▸ Try it
All lines from the one containing "Dieser Bericht liefert" to the end of the entries below should be output exactly as they appear. No other lines should be output.

▸ Data provided
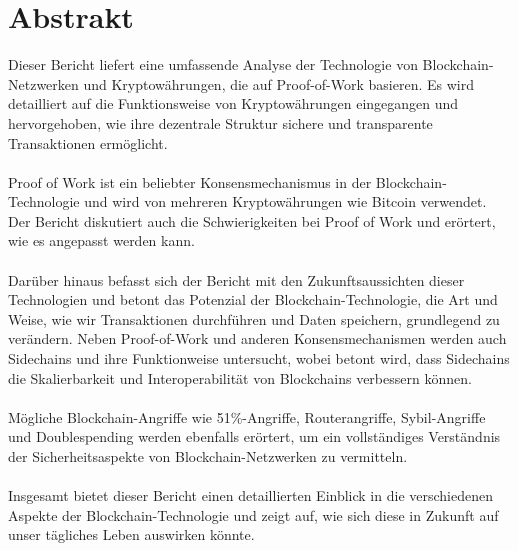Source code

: \chapter{Abstrakt}
	Dieser Bericht liefert eine umfassende Analyse der Technologie von Blockchain-Netzwerken und Kryptowährungen, die auf Proof-of-Work basieren. Es wird detailliert auf die Funktionsweise von Kryptowährungen eingegangen und hervorgehoben, wie ihre dezentrale Struktur sichere und transparente Transaktionen ermöglicht.\\ \\
	Proof of Work ist ein beliebter Konsensmechanismus in der Blockchain-Technologie und wird von mehreren Kryptowährungen wie Bitcoin verwendet. Der Bericht diskutiert auch die Schwierigkeiten bei Proof of Work und erörtert, wie es angepasst werden kann.\\ \\
	Darüber hinaus befasst sich der Bericht mit den Zukunftsaussichten dieser Technologien und betont das Potenzial der Blockchain-Technologie, die Art und Weise, wie wir Transaktionen durchführen und Daten speichern, grundlegend zu verändern. Neben Proof-of-Work und anderen Konsensmechanismen werden auch Sidechains und ihre Funktionweise untersucht, wobei betont wird, dass Sidechains die Skalierbarkeit und Interoperabilität von Blockchains verbessern können.\\ \\
	Mögliche Blockchain-Angriffe wie 51\%-Angriffe, Routerangriffe, Sybil-Angriffe und Doublespending werden ebenfalls erörtert, um ein vollständiges Verständnis der Sicherheitsaspekte von Blockchain-Netzwerken zu vermitteln.\\ \\
	Insgesamt bietet dieser Bericht einen detaillierten Einblick in die verschiedenen Aspekte der Blockchain-Technologie und zeigt auf, wie sich diese in Zukunft auf unser tägliches Leben auswirken könnte.


\tableofcontents
\listoffigures

\mainmatter                     %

▸ Output for this task
	Dieser Bericht liefert eine umfassende Analyse der Technologie von Blockchain-Netzwerken und Kryptowährungen, die auf Proof-of-Work basieren. Es wird detailliert auf die Funktionsweise von Kryptowährungen eingegangen und hervorgehoben, wie ihre dezentrale Struktur sichere und transparente Transaktionen ermöglicht.\\ \\
	Proof of Work ist ein beliebter Konsensmechanismus in der Blockchain-Technologie und wird von mehreren Kryptowährungen wie Bitcoin verwendet. Der Bericht diskutiert auch die Schwierigkeiten bei Proof of Work und erörtert, wie es angepasst werden kann.\\ \\
	Darüber hinaus befasst sich der Bericht mit den Zukunftsaussichten dieser Technologien und betont das Potenzial der Blockchain-Technologie, die Art und Weise, wie wir Transaktionen durchführen und Daten speichern, grundlegend zu verändern. Neben Proof-of-Work und anderen Konsensmechanismen werden auch Sidechains und ihre Funktionweise untersucht, wobei betont wird, dass Sidechains die Skalierbarkeit und Interoperabilität von Blockchains verbessern können.\\ \\
	Mögliche Blockchain-Angriffe wie 51\%-Angriffe, Routerangriffe, Sybil-Angriffe und Doublespending werden ebenfalls erörtert, um ein vollständiges Verständnis der Sicherheitsaspekte von Blockchain-Netzwerken zu vermitteln.\\ \\
	Insgesamt bietet dieser Bericht einen detaillierten Einblick in die verschiedenen Aspekte der Blockchain-Technologie und zeigt auf, wie sich diese in Zukunft auf unser tägliches Leben auswirken könnte.


\tableofcontents
\listoffigures

\mainmatter                     %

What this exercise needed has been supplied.